New York State Supreme Court Justice Jeffrey Oing today declined to expand an earlier preliminary injunction to cover products designed by Martha Stewart Living Omnimedia Inc. (MSO:US) and sold at J.C. Penney that aren’t branded with the Stewart name.
Oing said Macy’s, the second-biggest U.S. department-store chain, hadn’t shown that it would suffer irreparable harm if J.C. Penney was allowed to sell the unbranded goods. The judge said his earlier injunction issued in July applied only to goods branded with Martha Stewart’s name in categories exclusive to Macy’s, such as cookware and bedding.
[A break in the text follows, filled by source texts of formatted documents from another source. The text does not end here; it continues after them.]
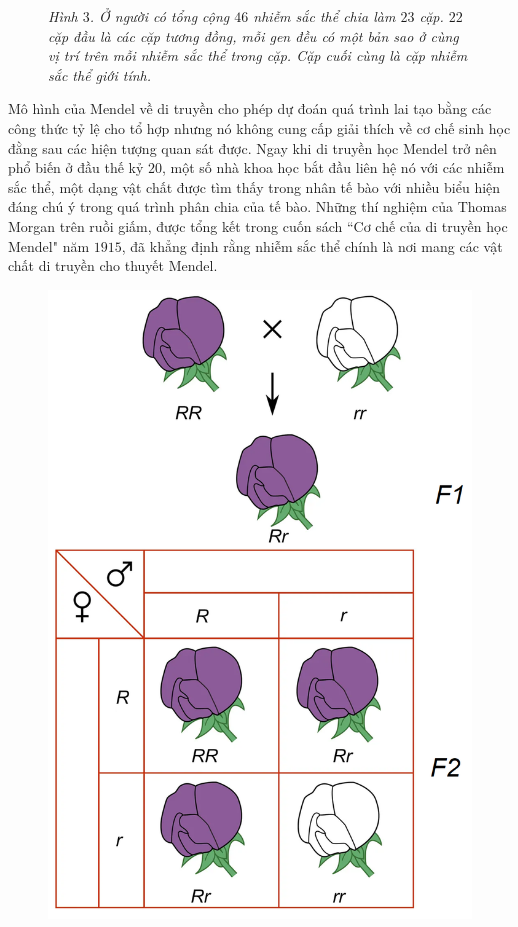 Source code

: \begin{multicols}{2}
\begin{figure}[H]
		\caption{\small\textit{\color{timhieukhoahoc}Hình $3$. Ở người có tổng cộng $46$ nhiễm sắc thể chia làm $23$ cặp. $22$ cặp đầu là các cặp tương đồng, mỗi gen đều có một bản sao ở cùng vị trí trên mỗi nhiễm sắc thể trong cặp. Cặp cuối cùng là cặp nhiễm sắc thể giới tính.}}
		\vspace*{-5pt}
	\end{figure}
	Mô hình của Mendel về di truyền cho phép dự đoán quá trình lai tạo bằng các công thức tỷ lệ cho tổ hợp nhưng nó không cung cấp giải thích về cơ chế sinh học đằng sau các hiện tượng quan sát được. Ngay khi di truyền học Mendel trở nên phổ biến ở đầu thế kỷ $20$, một số nhà khoa học bắt đầu liên hệ nó với các nhiễm sắc thể, một dạng vật chất được tìm thấy trong nhân tế bào với nhiều biểu hiện đáng chú ý trong quá trình phân chia của tế bào.
	\vskip 0.1cm
	Những thí nghiệm của Thomas Morgan trên ruồi giấm, được tổng kết trong cuốn sách ``Cơ chế của di truyền học Mendel" năm $1915$, đã khẳng định rằng nhiễm sắc thể chính là nơi mang các vật chất di truyền cho thuyết Mendel.
	\begin{figure}[H]
		\centering
		\vspace*{-10pt}
		\captionsetup{labelformat= empty, justification=centering}
		\includegraphics[width=0.85\linewidth]{image005}

\end{figure}
\end{multicols}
“I cannot ignore the reality of harm to J.C. Penney even if it results from its own acts,” Oing said in denying the injunction, adding that the company could still face damages for lost profits if Macy’s prevails in the case.
Macy’s is suing both Martha Stewart Living and J.C. Penney, alleging that sales of products designed by Stewart’s company in J.C. Penney stores violates an exclusivity deal between Martha Stewart and Macy’s signed in 2006.
Macy’s had asked Oing to broaden a preliminary injunction he issued in July that blocked Martha Stewart Living from selling goods with the Stewart name at J.C. Penney in categories exclusive to Macy’s, including soft home goods and cookware.
Macy’s wanted Oing to extend the injunction to cover goods designed by Stewart’s New York-based company that don’t carry her name, which Plano, Texas-based J.C. Penney plans to sell under the name “JCP Everyday.”
“We’re going to appeal,” Ted Grossman, an attorney with Jones Day representing Cincinnati-based Macy’s, told reporters after the judge’s ruling. “We’re going to seek a stay and we’re going to do it immediately. We believe the court was in error and we expect a reversal.”
Jim Sluzewski, a Macy’s spokesman, said he expects the appeal to be filed April 15.
“We are disappointed in today’s decision, which is, by its nature, a preliminary ruling and not a final determination of Macy’s claims,” Sluzewski said in an e-mailed statement. “We are confident of a successful outcome in the appeal and ultimately in the litigation.”
The ruling means that J.C. Penney can start selling products designed by Martha Stewart Living in the categories exclusive to Macy’s under the name of “JCP Everyday” at least until the end of the trial.
Deborah Weinswig, an analyst with Citi Investment Research in New York, said in a note to investors last week saying that J.C. Penney may have taken a $100 million “hit” if it had to liquidate the inventory it already purchased.
J.C. Penney is pleased with the ruling and believes the JCP Everyday products “will be a compelling part of our overall home assortment, complementing brands such as Royal Velvet, Happy Chic by Jonathan Adler, Bodum and others,” the company said in a statement.
Oing declined to hear a request from Macy’s to enforce the injunction issued in July in connection with plastic partyware being sold at J.C. Penney under the name “MarthaCelebrations.” However, he warned lawyers for Penney to avoid any mention of Stewart’s name in connection with the unbranded merchandise.
“You are to stay away from the Martha Stewart brand and label at all costs in the exclusive categories,” Oing said.
The three sides returned to court this week to resume a trial of Macy’s lawsuits following a month-long break, during which mediation efforts ordered by Oing were unsuccessful. The trial, which began Feb. 20, has featured testimony from Martha Stewart, Macy’s Chairman Terry Lundgren and former J.C. Penney Chief Executive Officer Ron Johnson, who was ousted the same day the trial resumed.
J.C. Penney in December 2011 acquired a 17 percent stake in Martha Stewart Living for $38.5 million. Macy’s, which has sold Martha Stewart-branded home goods since 2007, sued her company the following month, saying it had the exclusive right to sell items in certain categories including bedding and cookware. Macy’s sued J.C. Penney about three months later.
Lawyers for Macy’s have argued that J.C. Penney is trying to “reap the rewards” of its work with the Martha Stewart brand, which the chain said it rebuilt after Stewart’s release from prison in 2005, when her products were sold at Kmart.
Martha Stewart Living has defended its agreement with J.C. Penney, accusing Macy’s of breach of contract and saying the retailer stocked and priced Martha Stewart products in a manner that favors private-label brands. Martha Stewart Living also said Macy’s couldn’t have exercised a five-year renewal option in January 2012 because of the breach.
The three sides are scheduled to return to Oing’s courtroom on April 16 to determine the status of the case.
The cases are Macy’s Inc. (M:US) v. Martha Stewart Living Omnimedia Inc., 650197/2012; Macy’s Inc. v. J.C. Penney Corp., 652861/2012, New York State Supreme Court (Manhattan).